On Sunday, we had a cool little miracle!! SO we do our ¨mission train¨ every Sunday, where we go through our area and pick up people to come with us on our way to church, and it is usually VERY UNsuccesful. As usual, our investigators mysteriously weren't home or couldn't go, but in our last stop at an investigator's house, we walked past a guy sitting in a lawn chair on the side of the road with his little daughter in his lap. As we passed by, he actually shouted something at me along the lines of ¨Hey, how's the view up there, chellie?¨ So by now I am pretty used to stupid stuff like that, and brushed it off. We then went to the investigator's house, and of course, they weren't home, and we almost had to go to church bringing NO one with us (which is really bad)! BUT, I felt a prompting to ask that guy in the lawn chair to come with us...even though he called me as we walked back past him again, and without even telling Elder Castro to stop, I just started talking to him....AND HE SAID YES!!! He went with us, and brought his daughter. It was his first time in the church ever, but he was very comfortable because HE HAS FRIENDS in our branch! He didn't even have to sit with us because he sat by a really good friend of his, and he even had all these people come up and say 'hello' to him and his daughter, and it was a suuuper cool experience! He went to our Sunday School class that the missionaries teach and he took a ¨Gospel Principles¨manual to read, and we will be visiting him twice this week....incredible!! So that was my cool story this week -- a small little prompting and now we have a very encouraging investigator!!!!
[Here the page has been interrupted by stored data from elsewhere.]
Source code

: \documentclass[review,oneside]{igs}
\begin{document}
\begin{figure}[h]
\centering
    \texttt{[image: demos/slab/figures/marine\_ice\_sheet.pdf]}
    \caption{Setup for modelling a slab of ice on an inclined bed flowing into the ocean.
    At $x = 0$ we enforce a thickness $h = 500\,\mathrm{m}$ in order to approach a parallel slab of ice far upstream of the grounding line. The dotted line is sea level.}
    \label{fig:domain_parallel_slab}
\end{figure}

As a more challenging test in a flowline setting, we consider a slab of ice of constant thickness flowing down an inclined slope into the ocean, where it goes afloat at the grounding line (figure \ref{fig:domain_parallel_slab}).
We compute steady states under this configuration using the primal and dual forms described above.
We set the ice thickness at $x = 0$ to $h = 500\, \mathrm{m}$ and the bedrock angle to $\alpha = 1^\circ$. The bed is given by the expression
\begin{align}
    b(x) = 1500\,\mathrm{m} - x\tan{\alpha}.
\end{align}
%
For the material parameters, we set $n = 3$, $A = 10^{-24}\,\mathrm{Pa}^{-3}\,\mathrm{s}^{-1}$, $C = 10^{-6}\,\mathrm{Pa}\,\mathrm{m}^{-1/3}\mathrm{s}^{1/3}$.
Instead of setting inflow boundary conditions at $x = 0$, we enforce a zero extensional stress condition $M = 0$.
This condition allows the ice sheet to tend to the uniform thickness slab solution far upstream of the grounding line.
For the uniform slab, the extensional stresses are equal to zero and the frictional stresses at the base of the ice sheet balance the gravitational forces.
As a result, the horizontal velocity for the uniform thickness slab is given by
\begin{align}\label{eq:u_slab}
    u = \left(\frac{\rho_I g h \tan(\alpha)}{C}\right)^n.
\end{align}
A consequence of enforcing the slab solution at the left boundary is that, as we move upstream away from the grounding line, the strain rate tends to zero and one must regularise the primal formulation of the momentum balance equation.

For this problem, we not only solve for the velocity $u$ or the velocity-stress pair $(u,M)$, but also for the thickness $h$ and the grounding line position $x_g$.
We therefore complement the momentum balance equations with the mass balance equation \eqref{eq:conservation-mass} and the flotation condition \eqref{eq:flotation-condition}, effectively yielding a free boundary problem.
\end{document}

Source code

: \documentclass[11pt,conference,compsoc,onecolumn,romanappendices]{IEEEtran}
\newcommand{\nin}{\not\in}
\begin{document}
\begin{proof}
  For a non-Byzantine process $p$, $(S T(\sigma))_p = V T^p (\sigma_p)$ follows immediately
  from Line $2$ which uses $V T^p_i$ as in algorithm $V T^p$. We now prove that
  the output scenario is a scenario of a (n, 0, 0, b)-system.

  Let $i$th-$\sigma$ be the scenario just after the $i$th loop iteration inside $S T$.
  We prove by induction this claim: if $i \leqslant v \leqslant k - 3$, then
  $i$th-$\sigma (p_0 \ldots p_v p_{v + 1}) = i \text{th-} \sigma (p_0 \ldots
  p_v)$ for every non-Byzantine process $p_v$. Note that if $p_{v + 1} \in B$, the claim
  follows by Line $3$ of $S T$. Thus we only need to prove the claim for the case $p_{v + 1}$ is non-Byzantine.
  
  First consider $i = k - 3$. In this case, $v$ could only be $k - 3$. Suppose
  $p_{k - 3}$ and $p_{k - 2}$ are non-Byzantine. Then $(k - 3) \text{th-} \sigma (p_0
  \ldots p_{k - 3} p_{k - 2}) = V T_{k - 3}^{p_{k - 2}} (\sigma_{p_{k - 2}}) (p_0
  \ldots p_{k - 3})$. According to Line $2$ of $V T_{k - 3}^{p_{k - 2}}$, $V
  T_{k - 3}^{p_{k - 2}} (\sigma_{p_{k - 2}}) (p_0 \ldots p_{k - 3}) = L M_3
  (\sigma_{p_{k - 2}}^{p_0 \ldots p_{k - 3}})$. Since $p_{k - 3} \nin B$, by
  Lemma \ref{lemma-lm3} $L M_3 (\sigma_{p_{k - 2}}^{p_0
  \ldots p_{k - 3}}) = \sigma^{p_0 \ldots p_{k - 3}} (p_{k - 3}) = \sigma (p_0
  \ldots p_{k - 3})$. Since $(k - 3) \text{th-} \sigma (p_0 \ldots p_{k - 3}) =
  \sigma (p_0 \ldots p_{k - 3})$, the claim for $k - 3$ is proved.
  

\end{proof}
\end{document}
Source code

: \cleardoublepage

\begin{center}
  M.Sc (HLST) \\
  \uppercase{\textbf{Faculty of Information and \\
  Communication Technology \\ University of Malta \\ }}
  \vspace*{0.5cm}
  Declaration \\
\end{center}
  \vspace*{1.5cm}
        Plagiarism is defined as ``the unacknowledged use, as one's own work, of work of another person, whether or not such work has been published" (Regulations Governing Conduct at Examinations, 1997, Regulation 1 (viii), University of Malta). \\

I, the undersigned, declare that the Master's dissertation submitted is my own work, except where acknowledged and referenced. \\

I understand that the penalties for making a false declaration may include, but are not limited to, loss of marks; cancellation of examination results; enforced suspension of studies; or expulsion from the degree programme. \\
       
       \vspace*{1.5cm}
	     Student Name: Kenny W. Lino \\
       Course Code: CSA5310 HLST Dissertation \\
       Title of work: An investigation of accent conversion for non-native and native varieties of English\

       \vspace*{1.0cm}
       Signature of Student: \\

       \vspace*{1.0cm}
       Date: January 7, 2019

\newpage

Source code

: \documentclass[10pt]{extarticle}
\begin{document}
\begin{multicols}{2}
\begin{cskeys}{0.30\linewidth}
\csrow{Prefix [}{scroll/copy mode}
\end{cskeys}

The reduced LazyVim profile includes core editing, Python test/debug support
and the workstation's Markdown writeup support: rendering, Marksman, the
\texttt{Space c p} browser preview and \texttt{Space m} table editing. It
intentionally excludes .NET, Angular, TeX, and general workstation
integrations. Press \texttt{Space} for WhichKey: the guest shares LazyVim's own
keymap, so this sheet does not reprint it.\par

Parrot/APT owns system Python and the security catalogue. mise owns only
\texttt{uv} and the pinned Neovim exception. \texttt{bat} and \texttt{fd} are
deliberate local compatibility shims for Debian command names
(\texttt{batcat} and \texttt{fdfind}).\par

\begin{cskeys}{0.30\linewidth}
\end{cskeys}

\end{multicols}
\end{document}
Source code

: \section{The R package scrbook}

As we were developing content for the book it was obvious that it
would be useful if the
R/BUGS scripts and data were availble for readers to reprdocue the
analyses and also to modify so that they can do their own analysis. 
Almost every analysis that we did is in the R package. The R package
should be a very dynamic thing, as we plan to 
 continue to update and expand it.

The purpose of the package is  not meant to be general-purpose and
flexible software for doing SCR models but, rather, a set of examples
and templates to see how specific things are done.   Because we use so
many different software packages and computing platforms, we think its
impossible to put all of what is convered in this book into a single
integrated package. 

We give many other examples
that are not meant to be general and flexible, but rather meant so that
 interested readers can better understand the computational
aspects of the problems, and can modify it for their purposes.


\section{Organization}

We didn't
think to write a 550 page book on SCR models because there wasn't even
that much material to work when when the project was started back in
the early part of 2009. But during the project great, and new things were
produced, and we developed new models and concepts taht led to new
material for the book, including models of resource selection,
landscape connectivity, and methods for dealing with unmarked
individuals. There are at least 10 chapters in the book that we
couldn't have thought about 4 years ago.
ALSO Id like to give a report on my Spanish...nobody believes I'm in training! My Spanish has been improving sooo much! I can understand almost everything now and I can talk to everyone!! I'm so happy!! Not very much frustration anymore in that. Now, I still have a lot to learn about being a missionary, but I feel soooo good about my Spanish! All the people that I talk to always ask me about my height, where I'm from, and what not, and as I am talking to them, they don't believe that I have been here in Nicaragua for barely only one month!! I'm really starting to enjoy the work more as I'm starting to know everyone better and making friends and knowing my area. It took some getting used to, but I did it!!

Last, even though it is so incredibly hot here, we wore our suits yesterday to church just to switch it up.  During our train misional, as we walked around our area picking up people to go to church, we got some very interesting looks and everyone was staring at us because no one has a suit here!!! And because it was so hot, it was kind of fun for our investigators, and the members were so impressed with us. Sure got everyone's attention!
Me and Elder Sanchez in our suits for the train misional.

Monday, November 10, 2014

Another Baptism, Shoe Repair, Comprensión, and Nutella

Pobre ceballos! I feel bad for the horses here, but here is a little farm of them, with some cool scenery
we passed while visiting with Elder Castro in Las Flores. I think its cool!
My folks said tomorrow is Veteran's Day at home, which of course, they don't celebrate here in Nicaragua. However, a ton of people already have little Christmas trees up and strings of lights on their shacks, so I'm guessing Christmas is a much bigger deal!

A little glimpse inside the huge marketplace where they fixed my shoes.
I feel like I've been on a roller coaster this past week out here... some days are much better than others. First off, my rash is finally gone! It lasted until about Wednesday and now I am 100% better. Overall, I would have to say this week was better -- I feel better about everything for the most part. I just need some more time under my belt. BUT, I have some very good news: I can understand the Spanish!!!! This week, I finally have been able to have casual conversations with the people. I am not even sure which day it kinda clicked, but it clicked alright! I am not fluent, but I am sooo happy because my Spanish has improved a ton and I can finally understand what the people are saying!!
These are the guys who fixed my shoes...sketchy, with old school
machines LOL, but it only took 30 minutes and only cost 30 Cordobas!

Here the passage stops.